The Mudcat Café TM
Thread #58775   Message #2391638
Posted By: Azizi
17-Jul-08 - 02:54 PM
Thread Name: Lyr Req: Auntie Mary Had a Canary
Subject: RE: Lyr Req: Auntie Mary Had A Canary
Btw, it's interesting to find that "I went to the river and I couldn't get across" verse in that song/rhyme. That verse is found in a number of 19th century or earlier African American secular slave songs.
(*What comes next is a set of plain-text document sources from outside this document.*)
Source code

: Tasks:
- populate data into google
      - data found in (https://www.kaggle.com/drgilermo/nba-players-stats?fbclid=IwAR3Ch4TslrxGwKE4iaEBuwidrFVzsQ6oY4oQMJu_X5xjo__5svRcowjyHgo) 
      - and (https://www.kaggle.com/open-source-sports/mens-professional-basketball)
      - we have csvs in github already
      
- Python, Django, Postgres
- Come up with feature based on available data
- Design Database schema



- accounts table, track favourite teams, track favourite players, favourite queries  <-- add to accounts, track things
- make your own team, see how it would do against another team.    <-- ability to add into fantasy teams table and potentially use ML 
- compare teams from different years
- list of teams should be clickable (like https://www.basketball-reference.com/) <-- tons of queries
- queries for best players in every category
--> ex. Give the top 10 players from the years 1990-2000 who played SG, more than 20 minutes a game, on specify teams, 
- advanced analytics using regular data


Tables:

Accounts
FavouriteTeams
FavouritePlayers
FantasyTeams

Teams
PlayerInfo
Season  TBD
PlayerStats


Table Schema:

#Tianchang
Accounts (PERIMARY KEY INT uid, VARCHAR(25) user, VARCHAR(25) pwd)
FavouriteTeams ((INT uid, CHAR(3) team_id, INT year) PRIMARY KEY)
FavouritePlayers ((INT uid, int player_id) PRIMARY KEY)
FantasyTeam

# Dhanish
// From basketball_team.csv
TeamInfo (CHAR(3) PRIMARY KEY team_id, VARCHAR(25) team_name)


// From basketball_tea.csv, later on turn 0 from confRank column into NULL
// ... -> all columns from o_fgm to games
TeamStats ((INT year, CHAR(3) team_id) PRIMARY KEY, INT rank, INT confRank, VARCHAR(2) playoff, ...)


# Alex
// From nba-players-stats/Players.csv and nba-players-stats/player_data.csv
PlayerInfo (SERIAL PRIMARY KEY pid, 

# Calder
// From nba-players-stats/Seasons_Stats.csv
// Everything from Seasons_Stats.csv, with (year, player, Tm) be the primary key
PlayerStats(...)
Here's one widely quoted example

I went to the river,
And could n't get across;
Paid five dollars
For an old blind horse

Dorothy Scaborough, On The Trail of Negro Folk Songs {Hatsboro, Penn.; Folklore Associates, Inc, 1963, p. 185, originally published, 1925, Harvard Univestity Press}

Here's another one from that same collection:

I went to the river
And I could n't get across.
Jumped on an alligator
And thought it was a horse

-snip-

Since Vaudeville was mentioned in that response quoted in my previous post, and since one of the sources for Vaudeville was American minstrelsy {http://en.wikipedia.org/wiki/Vaudeville}, and and since the minstrel shows borrowed heavily from African American traditions, I believe that African American songs were the original source of the "I went to the river and couldn't get across" verse that may be found in "Aunt Mary Had A Canary" songs or rhymes.